Typically, said poly(vinylidene dichloride) (PVDC) is selected from the group consisting of regular poly(vinylidene dichloride) (RPPVDC), high barrier poly(vinylidene dichloride) (SBPVDC) and combinations thereof.

Typically, the film exhibits at least one barrier property selected from the group consisting of moisture barrier, oxygen barrier, gas barrier and vapor barrier properties. Typically, the adhesive is selected from the group consisting of polyurethane, acrylic polymer, isocyanides and combinations thereof.

Typically, the film is characterized by WVTR ranging from 0.01 to 0.5 gm/m²/day. In one of the embodiments, the WVTR of the film ranges from 0.04 to 0.15 gm/m²/day.

In accordance with another aspect there is provided a blister package comprising a lid element and a base element sealing securely to each other, said base element is made from the multilayer formable barrier film of the present disclosure, said base element comprises a flat portion and a formed portion.

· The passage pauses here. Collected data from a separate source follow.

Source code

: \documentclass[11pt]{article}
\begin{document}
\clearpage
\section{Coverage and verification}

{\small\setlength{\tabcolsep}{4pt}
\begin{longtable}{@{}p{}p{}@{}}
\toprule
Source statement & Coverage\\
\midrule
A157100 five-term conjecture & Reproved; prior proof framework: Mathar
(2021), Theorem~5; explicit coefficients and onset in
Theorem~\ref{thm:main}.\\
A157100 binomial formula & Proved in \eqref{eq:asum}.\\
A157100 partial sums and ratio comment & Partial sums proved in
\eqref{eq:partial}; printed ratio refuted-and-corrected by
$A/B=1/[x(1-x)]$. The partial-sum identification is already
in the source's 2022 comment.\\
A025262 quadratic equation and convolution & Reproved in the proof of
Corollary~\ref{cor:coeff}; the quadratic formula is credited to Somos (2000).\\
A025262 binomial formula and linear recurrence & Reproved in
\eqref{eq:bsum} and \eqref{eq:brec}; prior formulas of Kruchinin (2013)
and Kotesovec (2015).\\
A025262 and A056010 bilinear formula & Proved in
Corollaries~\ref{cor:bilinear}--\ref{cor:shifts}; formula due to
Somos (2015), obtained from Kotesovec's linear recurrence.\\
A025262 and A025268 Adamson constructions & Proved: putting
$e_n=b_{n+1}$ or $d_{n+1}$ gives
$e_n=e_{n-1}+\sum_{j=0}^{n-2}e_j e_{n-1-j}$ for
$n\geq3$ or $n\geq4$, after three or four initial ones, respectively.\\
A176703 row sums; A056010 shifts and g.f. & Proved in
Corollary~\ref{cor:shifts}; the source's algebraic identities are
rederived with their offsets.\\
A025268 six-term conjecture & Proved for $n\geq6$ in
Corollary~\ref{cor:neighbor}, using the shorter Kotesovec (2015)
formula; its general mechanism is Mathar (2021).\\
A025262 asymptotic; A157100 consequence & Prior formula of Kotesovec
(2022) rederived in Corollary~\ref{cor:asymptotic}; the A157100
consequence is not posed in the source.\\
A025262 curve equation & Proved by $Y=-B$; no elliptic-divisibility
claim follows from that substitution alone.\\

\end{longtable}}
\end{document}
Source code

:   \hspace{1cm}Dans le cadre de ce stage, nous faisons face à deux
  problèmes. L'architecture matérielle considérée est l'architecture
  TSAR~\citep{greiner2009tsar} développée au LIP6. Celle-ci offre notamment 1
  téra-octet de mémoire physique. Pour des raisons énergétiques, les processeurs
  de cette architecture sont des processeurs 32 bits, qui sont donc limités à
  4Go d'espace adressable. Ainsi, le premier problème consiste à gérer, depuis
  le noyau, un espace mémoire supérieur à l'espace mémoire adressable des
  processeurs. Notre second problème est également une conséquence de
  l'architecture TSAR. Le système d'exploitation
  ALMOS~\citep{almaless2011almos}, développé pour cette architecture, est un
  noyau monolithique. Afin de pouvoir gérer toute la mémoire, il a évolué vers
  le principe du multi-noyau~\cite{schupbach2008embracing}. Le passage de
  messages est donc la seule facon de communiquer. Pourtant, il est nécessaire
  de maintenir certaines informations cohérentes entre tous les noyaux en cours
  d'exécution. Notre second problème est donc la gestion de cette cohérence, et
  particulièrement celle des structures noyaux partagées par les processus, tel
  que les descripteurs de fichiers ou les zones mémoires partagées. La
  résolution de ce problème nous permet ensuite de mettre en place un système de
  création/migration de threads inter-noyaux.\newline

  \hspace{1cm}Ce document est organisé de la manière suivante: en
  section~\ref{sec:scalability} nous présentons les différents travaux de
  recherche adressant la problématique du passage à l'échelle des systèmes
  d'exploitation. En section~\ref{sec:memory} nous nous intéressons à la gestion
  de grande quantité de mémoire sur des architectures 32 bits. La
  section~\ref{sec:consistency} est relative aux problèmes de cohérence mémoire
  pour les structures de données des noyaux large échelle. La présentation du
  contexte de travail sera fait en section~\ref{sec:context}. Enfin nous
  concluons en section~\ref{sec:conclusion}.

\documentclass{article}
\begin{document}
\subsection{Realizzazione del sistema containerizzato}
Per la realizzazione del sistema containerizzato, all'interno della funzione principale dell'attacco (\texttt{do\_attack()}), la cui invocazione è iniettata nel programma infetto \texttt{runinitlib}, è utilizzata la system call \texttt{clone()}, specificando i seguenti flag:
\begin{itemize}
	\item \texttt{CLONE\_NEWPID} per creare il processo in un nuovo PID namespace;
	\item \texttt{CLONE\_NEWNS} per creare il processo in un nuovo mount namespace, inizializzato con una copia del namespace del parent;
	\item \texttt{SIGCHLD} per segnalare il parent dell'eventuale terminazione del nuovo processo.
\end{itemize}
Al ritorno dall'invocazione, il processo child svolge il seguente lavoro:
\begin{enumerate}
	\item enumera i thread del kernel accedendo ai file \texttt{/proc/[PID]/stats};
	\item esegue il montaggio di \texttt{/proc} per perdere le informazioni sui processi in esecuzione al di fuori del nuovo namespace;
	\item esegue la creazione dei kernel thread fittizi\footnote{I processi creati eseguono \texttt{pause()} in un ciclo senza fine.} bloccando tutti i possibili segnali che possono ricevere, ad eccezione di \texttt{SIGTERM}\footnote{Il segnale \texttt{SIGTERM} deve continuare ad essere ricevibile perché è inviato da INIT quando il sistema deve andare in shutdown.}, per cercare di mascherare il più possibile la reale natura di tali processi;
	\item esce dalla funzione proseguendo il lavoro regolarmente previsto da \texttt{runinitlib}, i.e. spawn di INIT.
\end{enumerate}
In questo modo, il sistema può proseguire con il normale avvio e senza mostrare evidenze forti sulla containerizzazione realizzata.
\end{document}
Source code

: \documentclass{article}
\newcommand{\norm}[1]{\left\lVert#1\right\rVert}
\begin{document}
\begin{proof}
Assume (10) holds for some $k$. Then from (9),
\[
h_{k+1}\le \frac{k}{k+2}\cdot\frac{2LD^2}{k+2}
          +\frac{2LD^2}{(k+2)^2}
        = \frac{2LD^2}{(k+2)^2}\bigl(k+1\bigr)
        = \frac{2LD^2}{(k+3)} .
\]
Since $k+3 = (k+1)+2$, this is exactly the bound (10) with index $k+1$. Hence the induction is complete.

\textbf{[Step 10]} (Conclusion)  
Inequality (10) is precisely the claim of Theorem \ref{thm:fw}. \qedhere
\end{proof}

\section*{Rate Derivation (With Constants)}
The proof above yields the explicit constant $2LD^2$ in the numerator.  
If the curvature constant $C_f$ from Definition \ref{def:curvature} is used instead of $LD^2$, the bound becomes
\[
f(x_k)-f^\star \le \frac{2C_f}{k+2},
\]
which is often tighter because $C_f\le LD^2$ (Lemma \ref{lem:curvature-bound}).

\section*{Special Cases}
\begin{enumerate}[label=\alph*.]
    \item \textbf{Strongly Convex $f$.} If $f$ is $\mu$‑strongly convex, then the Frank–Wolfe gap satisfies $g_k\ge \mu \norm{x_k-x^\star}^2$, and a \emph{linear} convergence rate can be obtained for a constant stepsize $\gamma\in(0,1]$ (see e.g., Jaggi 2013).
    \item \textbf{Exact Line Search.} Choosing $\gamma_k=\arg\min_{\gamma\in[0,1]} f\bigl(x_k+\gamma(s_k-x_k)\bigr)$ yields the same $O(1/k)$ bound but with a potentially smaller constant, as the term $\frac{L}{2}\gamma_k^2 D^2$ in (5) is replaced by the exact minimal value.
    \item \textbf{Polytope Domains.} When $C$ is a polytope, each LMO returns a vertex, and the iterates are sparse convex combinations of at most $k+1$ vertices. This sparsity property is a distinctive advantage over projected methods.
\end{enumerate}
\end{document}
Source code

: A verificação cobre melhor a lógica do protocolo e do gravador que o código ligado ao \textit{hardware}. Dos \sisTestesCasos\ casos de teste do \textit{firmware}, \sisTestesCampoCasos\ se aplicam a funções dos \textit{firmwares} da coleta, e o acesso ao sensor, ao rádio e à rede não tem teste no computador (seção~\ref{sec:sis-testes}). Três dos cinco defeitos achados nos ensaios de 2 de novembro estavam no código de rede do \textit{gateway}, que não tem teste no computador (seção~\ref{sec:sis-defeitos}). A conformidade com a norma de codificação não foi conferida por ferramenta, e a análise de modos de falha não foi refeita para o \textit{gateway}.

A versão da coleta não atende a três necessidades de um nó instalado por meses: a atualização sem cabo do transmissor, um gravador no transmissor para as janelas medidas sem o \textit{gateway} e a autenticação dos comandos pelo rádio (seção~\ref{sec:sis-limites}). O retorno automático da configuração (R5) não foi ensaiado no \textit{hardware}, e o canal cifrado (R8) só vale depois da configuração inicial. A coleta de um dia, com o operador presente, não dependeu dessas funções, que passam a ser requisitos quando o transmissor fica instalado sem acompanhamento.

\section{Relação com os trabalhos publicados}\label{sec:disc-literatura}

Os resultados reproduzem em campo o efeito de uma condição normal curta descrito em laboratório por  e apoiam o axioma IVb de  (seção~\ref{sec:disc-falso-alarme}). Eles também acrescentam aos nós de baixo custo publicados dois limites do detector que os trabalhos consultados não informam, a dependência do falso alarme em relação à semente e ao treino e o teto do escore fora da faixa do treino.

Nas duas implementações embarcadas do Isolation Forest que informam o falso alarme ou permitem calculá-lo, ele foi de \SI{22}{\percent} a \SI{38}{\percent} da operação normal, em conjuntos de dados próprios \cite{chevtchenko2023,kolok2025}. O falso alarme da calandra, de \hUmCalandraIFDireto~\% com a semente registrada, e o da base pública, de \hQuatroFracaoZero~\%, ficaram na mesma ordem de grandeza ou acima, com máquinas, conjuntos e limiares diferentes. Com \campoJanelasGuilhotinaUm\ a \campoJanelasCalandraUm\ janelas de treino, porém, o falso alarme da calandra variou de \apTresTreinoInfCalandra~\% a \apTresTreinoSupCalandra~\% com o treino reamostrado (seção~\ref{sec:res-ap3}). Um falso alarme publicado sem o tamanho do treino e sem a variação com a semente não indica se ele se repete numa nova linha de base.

Typically, the WVTR of the formed portion of said base element ranging from 0.02 to 0.5 gm/m²/day.

In accordance with another aspect there is provided a process for the preparation of a multilayer formable barrier film having a thickness in the range of 100 to 750 micron; said process comprises the following steps:

• • providing a substrate layer of thickness 50 to 500 micron by coating a polyvinyl chloride (PVC) film of thickness ranging from 50 to 200 with at least one layer of poly(vinylidene dichloride)(PVDC) of thickness ranging from 10 to 100 micron using an adhesive coat having a thickness ranging from 0.1 to 10 micron,
  • obtaining a base layer of thickness 50 to 250 micron by coating a (polyvinyl chloride) PVC film of thickness ranging from 50 to 200 with at least one layer of poly(vinylidene dichloride)(PVDC) of thickness ranging from 10 to 100 micron using an adhesive coat having a thickness ranging from 0.1 to 10 micron, and
  • laminating said substrate layer and said base layer using an adhesive coat having a thickness ranging from 0.1 to 10 micron multilayer formable barrier film.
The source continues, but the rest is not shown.